Tom McFadden
F U R N I T U R E


P.O. Box 162 - Philo, CA 95466 - (707) 895-3606

www.mcfaddenfurniture.com   -   tamcfad@pacific.net


Water Tower

watertower


We tore down an old water tower on the nearby Day Ranch and used a lot of it in building ours. We built a "gin pole" derrick to do it. It was made from two smaller redwoods cut in our woods. The larger one, a 35 foot post with one end on the ground, was held upright by guy wires in three directions. The "boom" was the same length but its' position on the vertical made it have the needed reach. The weight of the boom took the place of a third guy wire in holding the post upright. My brother John came to help set the derrick up - he had experience doing such things when he worked for the circus. John also knew how to braid rope ends and loops, and he did that for us.

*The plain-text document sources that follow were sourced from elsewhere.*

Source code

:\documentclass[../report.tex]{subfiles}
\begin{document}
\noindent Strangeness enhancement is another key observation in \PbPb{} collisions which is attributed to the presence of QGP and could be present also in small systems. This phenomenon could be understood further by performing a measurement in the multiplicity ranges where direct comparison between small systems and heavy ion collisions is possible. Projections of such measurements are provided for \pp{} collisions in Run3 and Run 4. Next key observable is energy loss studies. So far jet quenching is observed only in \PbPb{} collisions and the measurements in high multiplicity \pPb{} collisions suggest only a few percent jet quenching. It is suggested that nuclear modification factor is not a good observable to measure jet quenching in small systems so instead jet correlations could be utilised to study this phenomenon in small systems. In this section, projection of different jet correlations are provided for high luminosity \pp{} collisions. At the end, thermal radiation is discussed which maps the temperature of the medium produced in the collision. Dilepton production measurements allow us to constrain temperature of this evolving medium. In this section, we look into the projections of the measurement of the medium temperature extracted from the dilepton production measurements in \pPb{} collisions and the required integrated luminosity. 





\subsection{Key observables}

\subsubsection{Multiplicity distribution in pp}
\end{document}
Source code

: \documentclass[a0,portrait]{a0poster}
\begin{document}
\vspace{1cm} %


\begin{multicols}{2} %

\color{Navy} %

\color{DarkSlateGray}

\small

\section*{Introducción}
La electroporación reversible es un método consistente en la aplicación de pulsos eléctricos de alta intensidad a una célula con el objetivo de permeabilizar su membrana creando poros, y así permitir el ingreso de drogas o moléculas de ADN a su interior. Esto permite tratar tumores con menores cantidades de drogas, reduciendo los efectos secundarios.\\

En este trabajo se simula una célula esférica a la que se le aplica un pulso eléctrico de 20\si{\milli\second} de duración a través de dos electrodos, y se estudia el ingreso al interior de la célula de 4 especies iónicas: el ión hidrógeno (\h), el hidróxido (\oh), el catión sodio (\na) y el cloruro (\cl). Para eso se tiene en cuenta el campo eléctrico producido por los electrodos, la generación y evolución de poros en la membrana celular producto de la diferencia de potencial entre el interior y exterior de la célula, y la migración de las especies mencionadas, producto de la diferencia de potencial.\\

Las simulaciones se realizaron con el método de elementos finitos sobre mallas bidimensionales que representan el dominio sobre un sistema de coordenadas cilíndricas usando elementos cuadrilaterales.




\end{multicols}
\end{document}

The swivel joint between the vertical and the boom was hinged so that the boom could move in and out. The boom could also swivel and this was accomplished with one piece of metal pipe that was let into the post and another slightly larger piece of pipe attached to the bottom of the boom that slipped over it and could turn on it. There was a third piece of pipe on top of the vertical pole that capped it and this had some metal loops that the guy wires and the blocks and tackles were attached to. Rod Bayshore welded these metal parts up for us. There was one block and tackle that that controlled the in and out movement of the boom and a second block and tackle that ran up the post, out to the end of the boom and down to the ground. This was the one that things to be lifted were attached too. There was a third rope attached to the boom about half way up it which we used to swing the boom from side to side. We took this rig from our place to the Day Ranch and back on our pickup. That was an adventure in itself.

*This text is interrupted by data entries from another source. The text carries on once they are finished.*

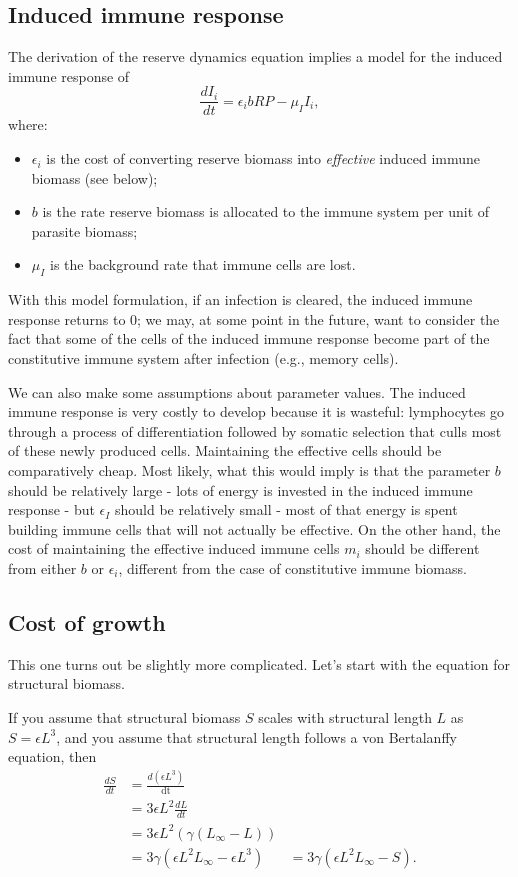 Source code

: \documentclass[11pt,reqno,final,pdftex]{amsart}\usepackage[]{graphicx}\usepackage[]{color}
\theoremstyle{plain}
\numberwithin{equation}{part}
\begin{document}
\subsection*{ Induced immune response}
The derivation of the reserve dynamics equation implies a model for the induced immune response of
\begin{equation}
\frac{dI_i}{dt}=\epsilon _ib R P-\mu _II_i,
\end{equation}
where:
\begin{itemize}
\item $\epsilon _i$ is the cost of converting reserve biomass into \textit{ effective }induced immune biomass (see below);
\item $b$ is the rate reserve biomass is allocated to the immune system per unit of parasite biomass;
\item $\mu _I$ is the background rate that immune cells are lost.
\end{itemize}

With this model formulation, if an infection is cleared, the induced immune response returns to 0; we may, at some point in the future, want to consider the fact that some of the cells of the induced immune response become part of the constitutive immune system after infection (e.g., memory cells).

We can also make some assumptions about parameter values.
The induced immune response is very costly to develop because it is wasteful: lymphocytes go through a process of differentiation followed by somatic selection that culls most of these newly produced cells.
Maintaining the effective cells should be comparatively cheap.
Most likely, what this would imply is that the parameter $b$ should be relatively large - lots of energy is invested in the induced immune response - but $\epsilon _I$ should be relatively small - most of that energy is spent building immune cells that will not actually be effective.
On the other hand, the cost of maintaining the effective induced immune cells $m_i$ should be different from either $b$ or $\epsilon_i$, different from the case of constitutive immune biomass.

\subsection*{Cost of growth}
This one turns out be slightly more complicated.
Let's start with the equation for structural biomass.

If you assume that structural biomass $S$ scales with structural length $L$ as $S =\epsilon L^3$, and you assume that structural length
follows a von Bertalanffy equation, then
\begin{align}
\frac{dS}{dt} &=\frac{d\left(\epsilon  L^3\right)}{\text{dt}} \\
& =3\epsilon  L^2 \frac{dL}{dt} \\
& =3 \epsilon  L^2 \left(\gamma \left(L_{\infty}-L\right)\right) \\
& =3 \gamma \left(\epsilon  L^2 L_{\infty}-\epsilon  L^3\right)
& =3 \gamma \left(\epsilon  L^2L_{\infty }-S\right).
\end{align}
\end{document}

watertower         watertower


Building our tower we used the derrick to lift beams into place and to lift tall sections of scaffolding from the first to the second floor. Siding, insulation, window glass and other stuff was lifted on a carriage that we built to do that. I found a rolling scaffold someplace and I would lift the carriage in place and let it hang there will I rolled the scaffold up to it and then took stuff off of it and put it in place.


watertower

It took both of us to do this. I would attach a beam or a load of siding to the chain and hook that came down from the boom. That rope ran through a block, through another block at the top of the boom, down and back again, then over to the top of the post and through a block there and down to the bottom of the post and through a snatch block. (A block that opens so you can get the rope out of it.) I would attach the rope to the back of the pickup and Peggy would drive forward a set distance, stop the truck and set the brake. The load would be lifted as she drove. She would walk back to the derrick where I had would have gotten the rope out of the snatch block and secured it to a pipe that went through the post.

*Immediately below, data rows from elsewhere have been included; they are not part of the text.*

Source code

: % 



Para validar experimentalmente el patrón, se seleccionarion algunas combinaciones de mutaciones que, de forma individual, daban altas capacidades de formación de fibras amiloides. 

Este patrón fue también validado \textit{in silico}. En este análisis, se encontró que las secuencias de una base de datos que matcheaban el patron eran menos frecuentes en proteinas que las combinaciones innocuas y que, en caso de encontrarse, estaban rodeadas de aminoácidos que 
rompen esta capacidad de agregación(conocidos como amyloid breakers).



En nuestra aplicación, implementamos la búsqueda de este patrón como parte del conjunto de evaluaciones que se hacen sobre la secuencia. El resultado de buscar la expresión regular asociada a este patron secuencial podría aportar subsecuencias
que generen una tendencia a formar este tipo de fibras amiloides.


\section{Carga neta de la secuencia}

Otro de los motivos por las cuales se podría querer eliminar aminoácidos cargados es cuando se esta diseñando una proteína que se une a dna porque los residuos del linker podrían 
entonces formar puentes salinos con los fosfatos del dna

Then I would climb up onto the tower, or up onto the rolling scaffold. When I was ready Peggy would untie the rope from the pipe and carefully let the load down to where I needed it to be. She might have to tie it off for a minute while she swung the boom around. I would also have to ask her her hold it just so while I jockeyed it into position. It took six years to build this thing, but I think it was one of the most fun things I have done in my lifetime.

This period saw my career assemble itself. Meanwhile, our homesteading effort continued at a furious pace too. Besides the water tower, between 1973 and 84 we built a pole barn, fenced in both a large and a small pasture. ("large?" - maybe 5 acres.) We added onto the tool shed and converted the older part to a chicken house and we built a pigpen. We also fenced and planted a vegetable garden and got some fruit trees going. Peggy's brother Jack came to help with the barn. We cut down small redwoods in our woods, pealed them with drawknives, and then bolted them together. The barn is 30 feet long with a 12 foot alleyway and a feed and tack room with a stall on each side. There was a plan for three more stalls on the other side of the alley, but we never got to that. After some years one night the wind blew the roof completely off and halfway down into the canyon scattering pieces about. We had not tied the roof to the walls well enough. I can only imagine how scared the horses must have been. We hauled it up the hill and put it back together.